20 thoughts on “Learn Something New: Wrapped Stitches

  1. Dear Kathleen,
    Thanks for sharing the faux cable pattern, which looks really lovely. Am wondering if I can adapt this to make a scarf. To make a repeat of 5, as shown in the picture above, how many stitches do I have to cast on? And where does the repeat stitches start from for row 1? Row 1: K1, yarnover, SSK, P2, K1, yarnover, SSK, P2, across row.
    Much obliged if you can explain how to go about knitting, say a 6″ wide scarf using this stitch pattern.
    Thanks a heap in advance!
    email: ingoo@sph.com.sg

  2. The rebel in me wants to try this wrapped stitch tecnnique on a garment but as you say it might snag! My brain is still working this challenge over though.

  3. Thanks for sharing this great technique. I’m a book taught knitter, and having these videos and newsletters is like a mini-class. I think I’m going to try out the knitted smocking on my next afghan project!

  4. Hm, I really have a big problem now regarding the faux cable:
    following both instructions from video and written don’t work out to look like photo
    1) row 2 says: purl across row –> this would mean that the columns that we can clearly see as ‘purls only’ on the photo would look like garter stitch
    2) when I knit row 2 as ‘ work each stitch as it appears’ (to receive the ‘purls only’ columns) I still get a completely different picture for the cable part – stitch 1 of every cable column is knit every time, thus travels untwisted from bottom to top. the only twist that is created is between the 2nd and 3rd stitch of the cable – this looks like a zig zag ladder/trellis pattern.
    There seems to be row 3 and 4 missing, with row 3 certainly doing sth to stitch 1.
    any help?

  5. Thanks for these simple little tips.
    But for this little foreigner, the more complicated abbriviations are a bit tiresome as they mean lots of research.
    or SSK ?????
    Would it be a nuisance for everybody else to give the long version as well, in these short patterns?

  6. I agree with amberschiwi on the faux cable, I don’t see how “Purl across row” on Row 2 will make the fabric we see. Please demonstrate or check the instructions! Thank you!

  7. If you modify row 2 to say “purl the faux cable stitches (ssk from previous row, yo from previous row and k1 from previous row), k2″ repeat across row…that will work. On the back you should basically be doing p3, k2 ribbing so it appears as k3p2 on the front.
    Then the following row you do the faux cable on the k3 stitch group.

    Hope this helps!

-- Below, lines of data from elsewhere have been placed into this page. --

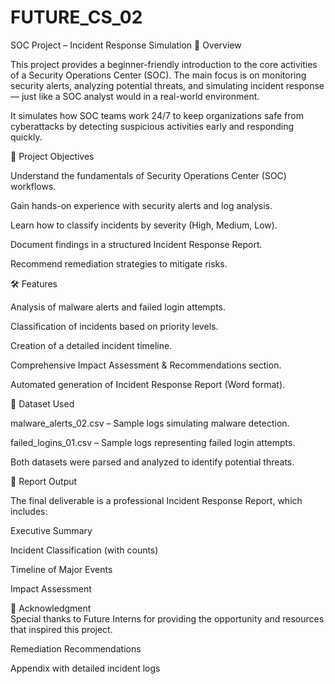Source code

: # FUTURE_CS_02

SOC Project – Incident Response Simulation
📌 Overview

This project provides a beginner-friendly introduction to the core activities of a Security Operations Center (SOC).
The main focus is on monitoring security alerts, analyzing potential threats, and simulating incident response — just like a SOC analyst would in a real-world environment.

It simulates how SOC teams work 24/7 to keep organizations safe from cyberattacks by detecting suspicious activities early and responding quickly.

🎯 Project Objectives

Understand the fundamentals of Security Operations Center (SOC) workflows.

Gain hands-on experience with security alerts and log analysis.

Learn how to classify incidents by severity (High, Medium, Low).

Document findings in a structured Incident Response Report.

Recommend remediation strategies to mitigate risks.

🛠️ Features

Analysis of malware alerts and failed login attempts.

Classification of incidents based on priority levels.

Creation of a detailed incident timeline.

Comprehensive Impact Assessment & Recommendations section.

Automated generation of Incident Response Report (Word format).

📂 Dataset Used

malware_alerts_02.csv – Sample logs simulating malware detection.

failed_logins_01.csv – Sample logs representing failed login attempts.

Both datasets were parsed and analyzed to identify potential threats.

📑 Report Output

The final deliverable is a professional Incident Response Report, which includes:

Executive Summary

Incident Classification (with counts)

Timeline of Major Events

Impact Assessment

🙏 Acknowledgment  
Special thanks to Future Interns for providing the opportunity and resources that inspired this project.

Remediation Recommendations

Appendix with detailed incident logs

I’ve done the RT and LT type of baby cables but this type of faux cable with YOs is new and cool.

  8. The faux cable absolutely looks NOTHING like the picture. As written, it just doesn’t do it. And, reading other comments, I see it’s not just me (thought I was losing my mind with this). No replies from the original poster, however, so I guess we’re on our own.

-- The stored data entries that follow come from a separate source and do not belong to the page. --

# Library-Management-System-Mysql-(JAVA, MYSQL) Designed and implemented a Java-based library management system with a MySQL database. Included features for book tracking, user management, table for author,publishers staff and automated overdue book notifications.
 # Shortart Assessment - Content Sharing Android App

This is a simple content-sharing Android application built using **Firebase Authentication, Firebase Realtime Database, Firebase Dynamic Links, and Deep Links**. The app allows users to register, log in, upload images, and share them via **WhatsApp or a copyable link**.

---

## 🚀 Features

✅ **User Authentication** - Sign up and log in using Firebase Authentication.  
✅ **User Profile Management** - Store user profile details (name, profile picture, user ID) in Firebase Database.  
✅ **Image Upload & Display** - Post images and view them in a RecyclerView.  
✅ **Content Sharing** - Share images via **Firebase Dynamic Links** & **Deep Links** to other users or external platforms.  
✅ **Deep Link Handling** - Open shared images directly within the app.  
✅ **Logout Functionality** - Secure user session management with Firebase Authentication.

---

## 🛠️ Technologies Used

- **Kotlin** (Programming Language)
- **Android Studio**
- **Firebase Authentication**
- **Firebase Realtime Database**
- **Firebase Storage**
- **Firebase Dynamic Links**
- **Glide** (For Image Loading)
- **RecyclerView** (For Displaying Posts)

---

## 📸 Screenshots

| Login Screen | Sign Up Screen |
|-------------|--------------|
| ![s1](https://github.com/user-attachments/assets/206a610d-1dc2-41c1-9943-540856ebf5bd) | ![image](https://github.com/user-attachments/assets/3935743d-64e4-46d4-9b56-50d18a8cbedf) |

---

  9. Correction for the Faux Cable Pattern:

    Row 2: Knit the knit stitches as you come to them and purl the purl stitches as you come to them.

    Basically, you want to knit row 2 as if you’re knitting ribbing, so: purl 3, knit 2 across the row.

    In order to work this into a scarf, you need to do a swatch using the yarn and needles you want to use to create the scarf. Cast on 20 or so stitches, which should give you a good idea of how many you need to cast on to get the width you want to end up with.

  10. dear JoC@17, Carrie@41 and all others who had problems with the faux cable: I got in touch with knittingdaily via their contact form and so they were able to re-assess the pattern; they have corrected it now

  11. Here are the correct directions for the faux cable stitch pattern:

    Row 1 (WS): *K2, p2, rep from *
    Row 2: *K1, yo, k1, p2, rep from *. Note that there is NO decrease in this row and each YO will add one to the stitch count.
    Row 3: *K2, p3, rep from *
    Row 4: *Sl1, k2, psso, p2, rep from * (stitch count should be back to be the same as in Row 1)
    Rep these 4 rows to form faux cable pattern.

  12. Thanks for these really pretty patterns.

    How many stitches should be cast on for the faux cable? (Eg, multiple of x, or multiple of x + y, etc.)

    I’ve noticed that this question has been asked below, but has not been answered yet. Someone please answer!